Okay, so I am very tired and I have decided to heck with my film noir topic, I'm doing an informative speech on hedgehogs. Now, what should the specific topic be? What would be most interesting?


----------



## Brillosmom (Aug 28, 2010)

EryBee said:


> Okay, so I am very tired and I have decided to heck with my film noir topic, I'm doing an informative speech on hedgehogs. Now, what should the specific topic be? What would be most interesting?


I too have to do an informative speech! I thought the same thing, I was going to do it on hedgehogs, but then she dropped the bomb and said it had to be news related  :twisted: 
I would inform people about their care and where they are from.


----------



## LizardGirl (Aug 25, 2008)

The history of them as pets in north america would be fun, or maybe something on anatomy (quills, muscle system for quills, etc). Not sure... I'm always hesitant to mention them, especially in front of large quantities of stupid people (LOL), so I'd steer away of too much on care unless you emphasize the expenses, heating, vet bills, in general make them sound very high maintenance to ward off impulse people.

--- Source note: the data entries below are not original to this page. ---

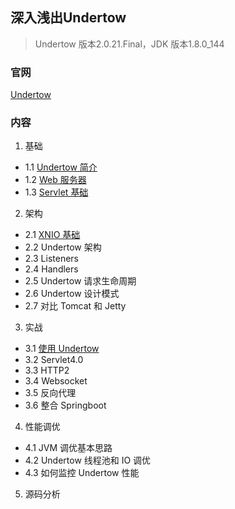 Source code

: ## 深入浅出Undertow
> Undertow 版本2.0.21.Final，JDK 版本1.8.0_144

### 官网
[Undertow](http://undertow.io/)

### 内容
1. 基础
- 1.1 [Undertow 简介](./1-基础/1.1-Undertow简介.md)
- 1.2 [Web 服务器](./1-基础/1.2-Web服务器.md)
- 1.3 [Servlet 基础](./1-基础/1.3-Servlet基础.md)

2. 架构
- 2.1 [XNIO 基础](./2-架构/2.1-XNIO基础.md)
- 2.2 Undertow 架构
- 2.3 Listeners
- 2.4 Handlers
- 2.5 Undertow 请求生命周期
- 2.6 Undertow 设计模式
- 2.7 对比 Tomcat 和 Jetty

3. 实战
- 3.1 [使用 Undertow](./3-实战/3.1-使用Undertow.md)
- 3.2 Servlet4.0
- 3.3 HTTP2
- 3.4 Websocket
- 3.5 反向代理
- 3.6 整合 Springboot

4. 性能调优
- 4.1 JVM 调优基本思路
- 4.2 Undertow 线程池和 IO 调优
- 4.3 如何监控 Undertow 性能

5. 源码分析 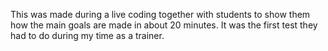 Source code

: This was made during a live coding together with students to show them how the main goals are made in about 20 minutes.
It was the first test they had to do during my time as a trainer.

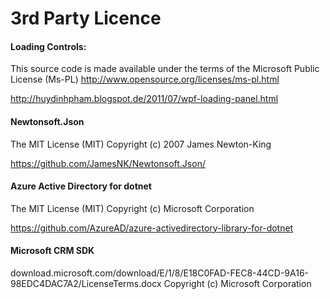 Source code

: # 3rd Party Licence

#### Loading Controls:

This source code is made available under the terms of the Microsoft Public License (Ms-PL)
http://www.opensource.org/licenses/ms-pl.html

http://huydinhpham.blogspot.de/2011/07/wpf-loading-panel.html

#### Newtonsoft.Json
The MIT License (MIT)
Copyright (c) 2007 James Newton-King

https://github.com/JamesNK/Newtonsoft.Json/

#### Azure Active Directory for dotnet
The MIT License (MIT)
Copyright (c) Microsoft Corporation

https://github.com/AzureAD/azure-activedirectory-library-for-dotnet

#### Microsoft CRM SDK
download.microsoft.com/download/E/1/8/E18C0FAD-FEC8-44CD-9A16-98EDC4DAC7A2/LicenseTerms.docx
Copyright (c) Microsoft Corporation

If you do want info on history you can PM me, I've talked to several people who were around or have talked to people that were around during importation and the beginning of them as pets here. There isn't a ton of info but I can help you with what I have.


----------



## EryBee (May 23, 2010)

Thanks for the ideas! I started thinking along the anatomy lines, then along the habits topic, and right now I've decided on Eating Habits...it could change. But I think I'll focus more on wild hedghogs, that way it won't turn into me showing off photos of my hedgie and being ridiculous


----------



## PJM (May 7, 2010)

That's what we're here for! Showing off pictures of our hedgies & being ridiculous!! :lol: 

Brillosmom - if it has to news related, how about something like the take down of that horrible breeding place in Tx? Eh. The only thing I could think of.


----------



## PJM (May 7, 2010)

You know, you could probably even interview a couple people who have taken in rescues. ?


----------